Dataset items

# # # #

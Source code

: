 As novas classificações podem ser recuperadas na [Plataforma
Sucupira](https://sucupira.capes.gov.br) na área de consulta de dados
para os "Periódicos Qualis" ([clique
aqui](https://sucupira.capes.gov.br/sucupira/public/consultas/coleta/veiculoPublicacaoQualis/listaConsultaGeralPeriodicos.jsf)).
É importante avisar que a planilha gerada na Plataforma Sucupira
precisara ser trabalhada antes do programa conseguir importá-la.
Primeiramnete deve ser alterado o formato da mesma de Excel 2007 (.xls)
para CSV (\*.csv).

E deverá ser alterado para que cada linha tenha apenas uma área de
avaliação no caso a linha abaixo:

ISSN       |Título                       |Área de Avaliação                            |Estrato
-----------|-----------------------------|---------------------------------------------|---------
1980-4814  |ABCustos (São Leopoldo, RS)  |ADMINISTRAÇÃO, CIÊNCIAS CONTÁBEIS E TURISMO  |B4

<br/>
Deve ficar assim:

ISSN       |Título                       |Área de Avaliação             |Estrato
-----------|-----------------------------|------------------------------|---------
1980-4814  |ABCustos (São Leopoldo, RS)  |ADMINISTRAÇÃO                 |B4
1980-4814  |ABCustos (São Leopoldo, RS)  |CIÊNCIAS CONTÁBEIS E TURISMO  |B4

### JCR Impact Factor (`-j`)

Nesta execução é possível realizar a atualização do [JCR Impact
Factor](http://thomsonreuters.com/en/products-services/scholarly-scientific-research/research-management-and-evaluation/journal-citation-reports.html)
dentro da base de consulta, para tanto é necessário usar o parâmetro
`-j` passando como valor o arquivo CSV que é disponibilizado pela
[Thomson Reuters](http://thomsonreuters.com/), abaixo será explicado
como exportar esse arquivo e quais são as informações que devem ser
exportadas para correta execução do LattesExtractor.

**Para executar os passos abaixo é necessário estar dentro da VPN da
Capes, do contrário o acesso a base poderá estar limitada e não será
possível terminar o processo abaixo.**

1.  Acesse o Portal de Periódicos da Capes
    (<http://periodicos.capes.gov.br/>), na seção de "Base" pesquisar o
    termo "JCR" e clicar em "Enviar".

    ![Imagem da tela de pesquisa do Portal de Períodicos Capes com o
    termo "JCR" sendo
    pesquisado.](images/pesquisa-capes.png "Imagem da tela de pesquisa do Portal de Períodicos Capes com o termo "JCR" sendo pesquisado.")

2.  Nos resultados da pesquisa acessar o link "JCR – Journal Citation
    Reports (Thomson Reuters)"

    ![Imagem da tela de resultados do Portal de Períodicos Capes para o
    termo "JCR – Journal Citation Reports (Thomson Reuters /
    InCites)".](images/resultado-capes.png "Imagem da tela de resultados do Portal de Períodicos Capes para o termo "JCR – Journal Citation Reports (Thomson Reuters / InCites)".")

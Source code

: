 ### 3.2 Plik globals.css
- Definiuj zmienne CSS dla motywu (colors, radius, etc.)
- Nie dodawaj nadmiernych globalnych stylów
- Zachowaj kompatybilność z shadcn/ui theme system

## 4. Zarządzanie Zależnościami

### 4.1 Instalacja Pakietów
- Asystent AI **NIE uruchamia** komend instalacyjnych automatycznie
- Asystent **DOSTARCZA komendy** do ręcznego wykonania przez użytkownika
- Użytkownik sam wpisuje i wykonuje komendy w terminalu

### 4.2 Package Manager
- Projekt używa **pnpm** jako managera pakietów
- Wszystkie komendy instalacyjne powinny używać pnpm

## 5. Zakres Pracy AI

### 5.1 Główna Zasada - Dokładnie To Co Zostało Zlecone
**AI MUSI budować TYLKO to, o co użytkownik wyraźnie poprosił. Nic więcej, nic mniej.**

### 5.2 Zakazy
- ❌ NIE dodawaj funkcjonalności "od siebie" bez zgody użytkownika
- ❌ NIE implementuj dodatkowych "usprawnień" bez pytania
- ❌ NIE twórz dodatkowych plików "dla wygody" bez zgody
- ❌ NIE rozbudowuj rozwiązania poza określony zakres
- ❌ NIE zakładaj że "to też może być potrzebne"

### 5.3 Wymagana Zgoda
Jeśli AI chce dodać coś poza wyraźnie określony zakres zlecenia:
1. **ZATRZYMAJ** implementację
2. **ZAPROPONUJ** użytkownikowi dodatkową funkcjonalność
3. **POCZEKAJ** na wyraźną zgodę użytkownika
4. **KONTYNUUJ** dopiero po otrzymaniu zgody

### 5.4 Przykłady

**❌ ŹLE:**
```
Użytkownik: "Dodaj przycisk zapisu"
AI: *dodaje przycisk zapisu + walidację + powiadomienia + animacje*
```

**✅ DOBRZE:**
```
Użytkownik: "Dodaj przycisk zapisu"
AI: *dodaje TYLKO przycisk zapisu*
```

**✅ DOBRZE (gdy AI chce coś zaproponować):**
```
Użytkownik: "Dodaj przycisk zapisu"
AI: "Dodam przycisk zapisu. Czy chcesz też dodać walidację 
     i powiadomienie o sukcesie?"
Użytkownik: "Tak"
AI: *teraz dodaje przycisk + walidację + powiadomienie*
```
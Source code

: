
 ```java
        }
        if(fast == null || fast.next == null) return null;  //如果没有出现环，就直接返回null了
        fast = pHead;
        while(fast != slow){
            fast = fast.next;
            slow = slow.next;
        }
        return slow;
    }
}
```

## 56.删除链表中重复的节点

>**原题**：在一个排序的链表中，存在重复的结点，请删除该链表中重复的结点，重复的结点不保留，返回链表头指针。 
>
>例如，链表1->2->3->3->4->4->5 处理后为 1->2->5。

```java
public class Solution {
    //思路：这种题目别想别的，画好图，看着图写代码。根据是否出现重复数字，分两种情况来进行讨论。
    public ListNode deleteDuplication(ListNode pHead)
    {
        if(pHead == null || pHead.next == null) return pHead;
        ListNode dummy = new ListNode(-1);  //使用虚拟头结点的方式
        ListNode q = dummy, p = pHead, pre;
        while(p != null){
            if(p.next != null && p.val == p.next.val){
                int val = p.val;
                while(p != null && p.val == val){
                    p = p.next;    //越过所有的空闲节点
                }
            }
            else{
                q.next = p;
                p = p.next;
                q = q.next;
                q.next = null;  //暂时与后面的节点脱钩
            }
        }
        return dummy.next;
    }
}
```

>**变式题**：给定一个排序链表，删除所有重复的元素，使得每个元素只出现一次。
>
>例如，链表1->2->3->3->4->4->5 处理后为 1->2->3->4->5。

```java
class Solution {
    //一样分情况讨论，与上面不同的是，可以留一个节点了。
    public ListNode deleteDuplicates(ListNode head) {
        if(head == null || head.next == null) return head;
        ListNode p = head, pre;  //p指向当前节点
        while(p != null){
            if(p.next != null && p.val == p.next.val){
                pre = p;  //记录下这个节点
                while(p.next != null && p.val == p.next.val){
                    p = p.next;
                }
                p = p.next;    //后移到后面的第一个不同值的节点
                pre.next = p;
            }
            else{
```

# # # #

If a line falls between the first line of the data above and the line holding "precisara ser trabalhada", inclusive, retype it exactly; retype no other line.

### ANSWER SPACE:
Source code

: As novas classificações podem ser recuperadas na [Plataforma
Sucupira](https://sucupira.capes.gov.br) na área de consulta de dados
para os "Periódicos Qualis" ([clique
aqui](https://sucupira.capes.gov.br/sucupira/public/consultas/coleta/veiculoPublicacaoQualis/listaConsultaGeralPeriodicos.jsf)).
É importante avisar que a planilha gerada na Plataforma Sucupira
precisara ser trabalhada antes do programa conseguir importá-la.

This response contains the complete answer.